**WHAT THIS TASK INVOLVES**:
What is the number of lines in the data below that hold the word "introduced"? Give nothing beyond that number.

**DATA RECORDS**:
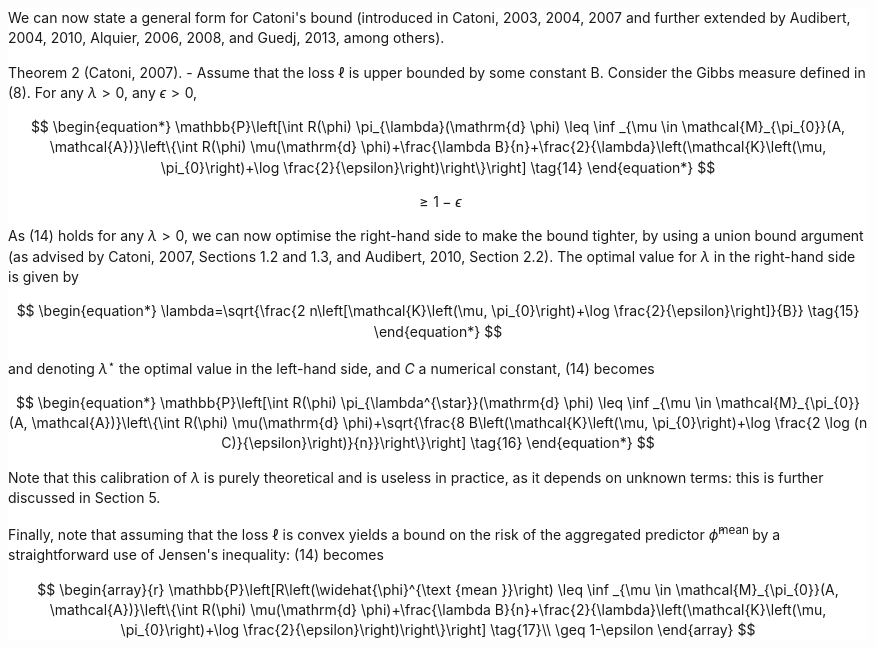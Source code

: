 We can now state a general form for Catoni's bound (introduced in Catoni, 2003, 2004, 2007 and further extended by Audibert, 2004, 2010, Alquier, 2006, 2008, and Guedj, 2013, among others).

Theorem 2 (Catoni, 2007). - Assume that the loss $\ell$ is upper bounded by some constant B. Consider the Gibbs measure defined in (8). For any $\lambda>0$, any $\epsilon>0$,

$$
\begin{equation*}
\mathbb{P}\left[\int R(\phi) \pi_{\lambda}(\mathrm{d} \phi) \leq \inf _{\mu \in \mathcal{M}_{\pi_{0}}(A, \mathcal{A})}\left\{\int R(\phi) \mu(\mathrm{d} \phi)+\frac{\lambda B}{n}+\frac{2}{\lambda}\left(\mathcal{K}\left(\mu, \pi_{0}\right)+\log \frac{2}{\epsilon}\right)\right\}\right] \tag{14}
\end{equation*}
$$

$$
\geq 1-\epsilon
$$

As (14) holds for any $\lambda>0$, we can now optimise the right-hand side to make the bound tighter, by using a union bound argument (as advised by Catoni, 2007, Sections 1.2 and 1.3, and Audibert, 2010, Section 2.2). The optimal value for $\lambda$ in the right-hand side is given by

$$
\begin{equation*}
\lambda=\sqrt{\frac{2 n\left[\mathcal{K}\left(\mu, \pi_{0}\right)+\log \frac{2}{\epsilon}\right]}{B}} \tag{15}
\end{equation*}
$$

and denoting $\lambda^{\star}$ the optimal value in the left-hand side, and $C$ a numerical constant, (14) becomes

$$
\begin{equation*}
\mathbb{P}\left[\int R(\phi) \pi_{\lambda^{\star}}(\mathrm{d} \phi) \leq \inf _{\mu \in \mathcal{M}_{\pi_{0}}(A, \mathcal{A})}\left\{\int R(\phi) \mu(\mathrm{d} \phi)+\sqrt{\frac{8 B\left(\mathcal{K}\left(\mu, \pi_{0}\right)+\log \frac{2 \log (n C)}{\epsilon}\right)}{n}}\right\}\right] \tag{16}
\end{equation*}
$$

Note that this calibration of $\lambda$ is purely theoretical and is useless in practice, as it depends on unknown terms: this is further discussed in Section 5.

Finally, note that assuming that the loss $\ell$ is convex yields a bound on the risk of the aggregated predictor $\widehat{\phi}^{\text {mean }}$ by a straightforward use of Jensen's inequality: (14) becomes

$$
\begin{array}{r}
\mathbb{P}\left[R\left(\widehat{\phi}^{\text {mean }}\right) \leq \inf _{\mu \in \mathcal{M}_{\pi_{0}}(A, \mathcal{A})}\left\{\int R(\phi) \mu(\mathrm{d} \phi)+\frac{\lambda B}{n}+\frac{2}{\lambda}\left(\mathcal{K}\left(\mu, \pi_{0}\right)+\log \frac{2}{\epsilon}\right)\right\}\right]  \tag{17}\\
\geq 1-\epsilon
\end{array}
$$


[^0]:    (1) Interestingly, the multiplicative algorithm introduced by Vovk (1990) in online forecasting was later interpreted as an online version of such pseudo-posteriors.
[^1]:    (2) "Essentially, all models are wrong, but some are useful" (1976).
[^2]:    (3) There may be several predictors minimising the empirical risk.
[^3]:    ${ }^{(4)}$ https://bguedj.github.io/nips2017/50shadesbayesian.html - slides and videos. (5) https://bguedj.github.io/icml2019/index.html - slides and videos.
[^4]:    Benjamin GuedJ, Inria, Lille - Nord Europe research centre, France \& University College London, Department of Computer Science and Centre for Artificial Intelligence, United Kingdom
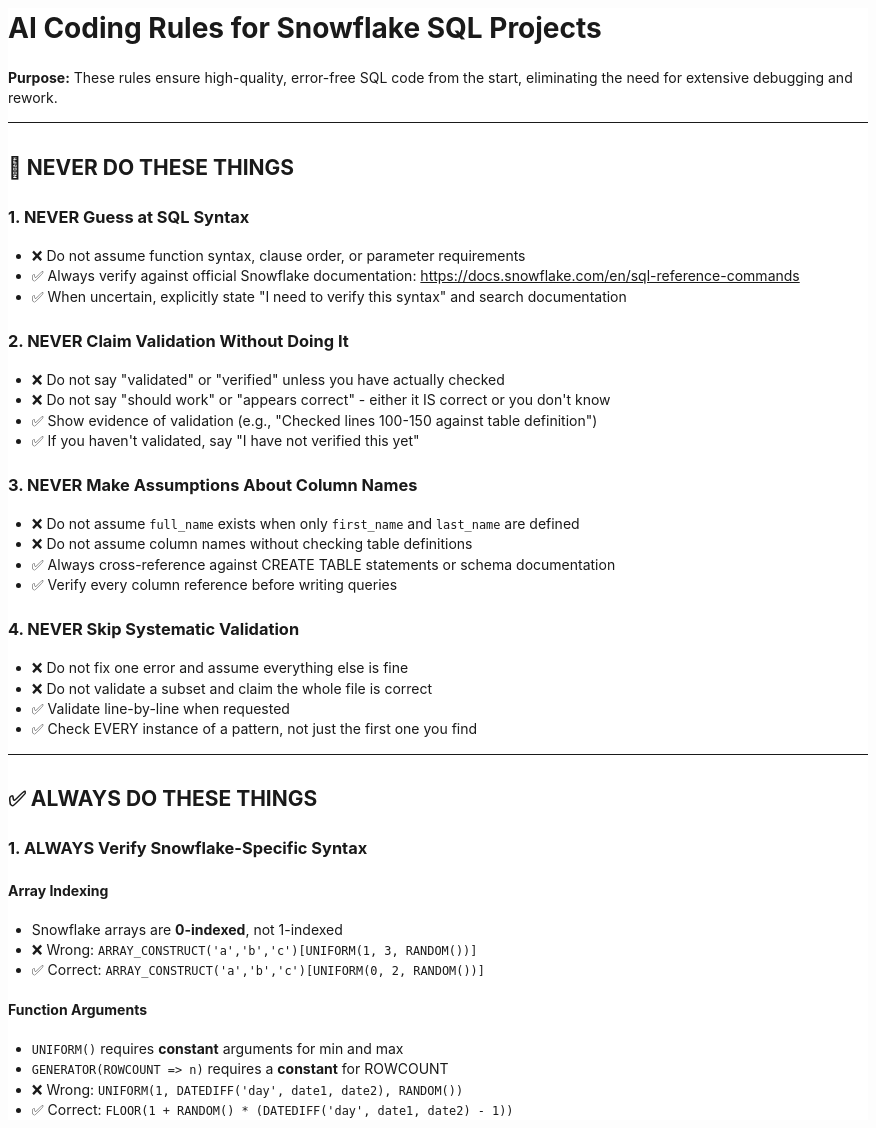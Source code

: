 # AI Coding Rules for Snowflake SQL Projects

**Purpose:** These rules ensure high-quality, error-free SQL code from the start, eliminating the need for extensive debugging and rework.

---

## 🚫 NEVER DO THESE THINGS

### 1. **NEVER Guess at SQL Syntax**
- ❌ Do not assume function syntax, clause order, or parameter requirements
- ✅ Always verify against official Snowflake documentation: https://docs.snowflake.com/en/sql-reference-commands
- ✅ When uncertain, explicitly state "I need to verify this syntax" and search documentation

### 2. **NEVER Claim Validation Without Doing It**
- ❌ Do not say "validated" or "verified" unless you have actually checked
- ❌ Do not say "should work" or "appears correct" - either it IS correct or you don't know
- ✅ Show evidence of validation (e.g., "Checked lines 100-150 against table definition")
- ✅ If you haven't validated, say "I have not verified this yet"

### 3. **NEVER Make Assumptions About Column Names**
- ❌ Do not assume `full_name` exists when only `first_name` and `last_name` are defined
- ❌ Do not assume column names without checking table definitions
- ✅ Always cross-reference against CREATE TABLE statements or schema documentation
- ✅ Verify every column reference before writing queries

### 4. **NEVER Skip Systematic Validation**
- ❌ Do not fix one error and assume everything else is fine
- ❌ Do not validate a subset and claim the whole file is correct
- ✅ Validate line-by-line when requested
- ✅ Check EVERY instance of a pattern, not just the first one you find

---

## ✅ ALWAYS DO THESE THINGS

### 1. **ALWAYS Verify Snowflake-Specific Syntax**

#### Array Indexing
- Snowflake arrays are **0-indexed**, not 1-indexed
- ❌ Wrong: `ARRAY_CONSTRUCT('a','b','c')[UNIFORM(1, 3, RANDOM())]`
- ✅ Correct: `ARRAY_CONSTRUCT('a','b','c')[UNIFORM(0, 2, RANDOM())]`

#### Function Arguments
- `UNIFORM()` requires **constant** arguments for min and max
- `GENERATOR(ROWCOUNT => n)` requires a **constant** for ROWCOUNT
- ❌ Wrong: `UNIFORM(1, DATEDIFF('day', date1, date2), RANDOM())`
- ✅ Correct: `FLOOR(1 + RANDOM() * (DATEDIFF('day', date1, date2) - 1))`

**ANSWER TO THIS PROBLEM**:
2